BEGIN
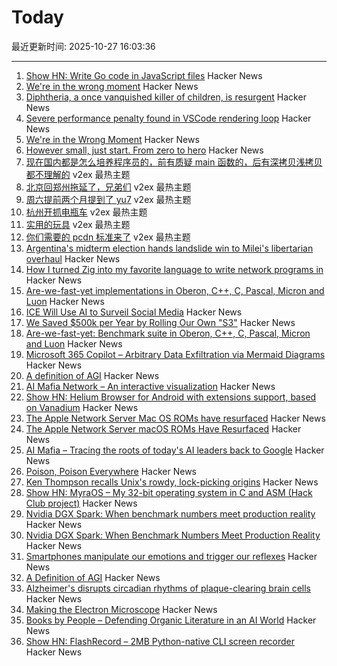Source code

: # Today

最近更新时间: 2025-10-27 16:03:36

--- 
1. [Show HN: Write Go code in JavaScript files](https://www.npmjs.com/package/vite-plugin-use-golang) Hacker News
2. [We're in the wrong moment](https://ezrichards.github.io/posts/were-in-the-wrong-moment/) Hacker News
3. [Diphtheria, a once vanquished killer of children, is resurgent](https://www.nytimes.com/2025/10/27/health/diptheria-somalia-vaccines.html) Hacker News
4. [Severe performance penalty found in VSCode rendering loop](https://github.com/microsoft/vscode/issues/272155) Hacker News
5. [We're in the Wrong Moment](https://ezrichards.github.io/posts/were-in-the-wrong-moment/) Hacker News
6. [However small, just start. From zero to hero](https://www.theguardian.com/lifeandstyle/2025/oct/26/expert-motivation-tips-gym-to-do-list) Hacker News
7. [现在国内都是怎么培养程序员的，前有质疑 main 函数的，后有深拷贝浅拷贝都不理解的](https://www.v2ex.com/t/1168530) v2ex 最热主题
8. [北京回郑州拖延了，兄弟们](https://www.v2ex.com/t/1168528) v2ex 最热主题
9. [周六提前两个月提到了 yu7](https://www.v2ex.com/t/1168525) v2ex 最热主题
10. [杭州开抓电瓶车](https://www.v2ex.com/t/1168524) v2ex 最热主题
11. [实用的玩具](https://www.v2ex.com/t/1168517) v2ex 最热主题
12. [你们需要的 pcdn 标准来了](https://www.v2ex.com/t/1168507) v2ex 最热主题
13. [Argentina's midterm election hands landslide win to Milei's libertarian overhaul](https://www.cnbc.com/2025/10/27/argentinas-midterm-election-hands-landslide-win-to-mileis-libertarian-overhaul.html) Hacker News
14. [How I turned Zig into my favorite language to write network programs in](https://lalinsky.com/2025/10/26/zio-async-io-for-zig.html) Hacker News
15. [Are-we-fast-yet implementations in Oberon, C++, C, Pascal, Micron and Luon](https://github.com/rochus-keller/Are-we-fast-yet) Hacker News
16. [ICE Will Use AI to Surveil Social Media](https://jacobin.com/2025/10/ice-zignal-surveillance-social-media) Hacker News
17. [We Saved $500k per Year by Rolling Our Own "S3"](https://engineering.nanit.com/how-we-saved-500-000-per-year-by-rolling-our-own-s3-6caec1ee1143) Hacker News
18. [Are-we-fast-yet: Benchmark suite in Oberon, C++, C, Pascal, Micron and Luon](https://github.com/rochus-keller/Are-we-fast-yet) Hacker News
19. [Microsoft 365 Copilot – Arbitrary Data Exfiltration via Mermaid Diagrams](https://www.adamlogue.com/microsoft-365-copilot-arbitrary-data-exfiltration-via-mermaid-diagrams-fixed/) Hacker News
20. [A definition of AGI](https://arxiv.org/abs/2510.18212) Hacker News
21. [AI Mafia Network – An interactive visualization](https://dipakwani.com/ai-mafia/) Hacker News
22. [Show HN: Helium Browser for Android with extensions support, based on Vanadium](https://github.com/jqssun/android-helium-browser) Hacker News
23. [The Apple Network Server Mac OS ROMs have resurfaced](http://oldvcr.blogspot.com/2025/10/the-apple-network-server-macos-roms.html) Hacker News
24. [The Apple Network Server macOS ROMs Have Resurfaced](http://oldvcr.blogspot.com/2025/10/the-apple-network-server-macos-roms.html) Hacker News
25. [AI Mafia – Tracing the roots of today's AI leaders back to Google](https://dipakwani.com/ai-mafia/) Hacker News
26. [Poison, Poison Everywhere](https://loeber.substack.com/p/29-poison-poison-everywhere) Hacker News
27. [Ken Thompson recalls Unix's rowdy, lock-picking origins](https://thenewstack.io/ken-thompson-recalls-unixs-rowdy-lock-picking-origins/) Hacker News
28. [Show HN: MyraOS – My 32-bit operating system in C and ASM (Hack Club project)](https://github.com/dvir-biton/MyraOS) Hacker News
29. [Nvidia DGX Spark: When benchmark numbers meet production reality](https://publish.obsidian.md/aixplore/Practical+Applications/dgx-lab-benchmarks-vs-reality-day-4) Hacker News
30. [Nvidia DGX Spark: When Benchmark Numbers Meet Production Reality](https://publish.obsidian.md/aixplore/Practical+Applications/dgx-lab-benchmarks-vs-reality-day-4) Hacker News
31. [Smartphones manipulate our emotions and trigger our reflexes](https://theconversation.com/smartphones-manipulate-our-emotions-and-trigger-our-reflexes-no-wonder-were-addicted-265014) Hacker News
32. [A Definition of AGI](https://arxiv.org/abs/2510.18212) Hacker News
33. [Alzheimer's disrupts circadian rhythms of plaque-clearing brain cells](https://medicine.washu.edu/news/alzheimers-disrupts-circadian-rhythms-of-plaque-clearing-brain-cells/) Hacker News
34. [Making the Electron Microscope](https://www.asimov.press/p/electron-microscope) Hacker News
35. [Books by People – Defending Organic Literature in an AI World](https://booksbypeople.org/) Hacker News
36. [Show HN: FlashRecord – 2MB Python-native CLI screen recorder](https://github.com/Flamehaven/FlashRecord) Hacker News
END
Look through the material above and print exactly the lines from the one containing "13. [Argentina's midterm" to the one containing "20. [A definition", both included, and nothing more.

13. [Argentina's midterm election hands landslide win to Milei's libertarian overhaul](https://www.cnbc.com/2025/10/27/argentinas-midterm-election-hands-landslide-win-to-mileis-libertarian-overhaul.html) Hacker News
14. [How I turned Zig into my favorite language to write network programs in](https://lalinsky.com/2025/10/26/zio-async-io-for-zig.html) Hacker News
15. [Are-we-fast-yet implementations in Oberon, C++, C, Pascal, Micron and Luon](https://github.com/rochus-keller/Are-we-fast-yet) Hacker News
16. [ICE Will Use AI to Surveil Social Media](https://jacobin.com/2025/10/ice-zignal-surveillance-social-media) Hacker News
17. [We Saved $500k per Year by Rolling Our Own "S3"](https://engineering.nanit.com/how-we-saved-500-000-per-year-by-rolling-our-own-s3-6caec1ee1143) Hacker News
18. [Are-we-fast-yet: Benchmark suite in Oberon, C++, C, Pascal, Micron and Luon](https://github.com/rochus-keller/Are-we-fast-yet) Hacker News
19. [Microsoft 365 Copilot – Arbitrary Data Exfiltration via Mermaid Diagrams](https://www.adamlogue.com/microsoft-365-copilot-arbitrary-data-exfiltration-via-mermaid-diagrams-fixed/) Hacker News
20. [A definition of AGI](https://arxiv.org/abs/2510.18212) Hacker News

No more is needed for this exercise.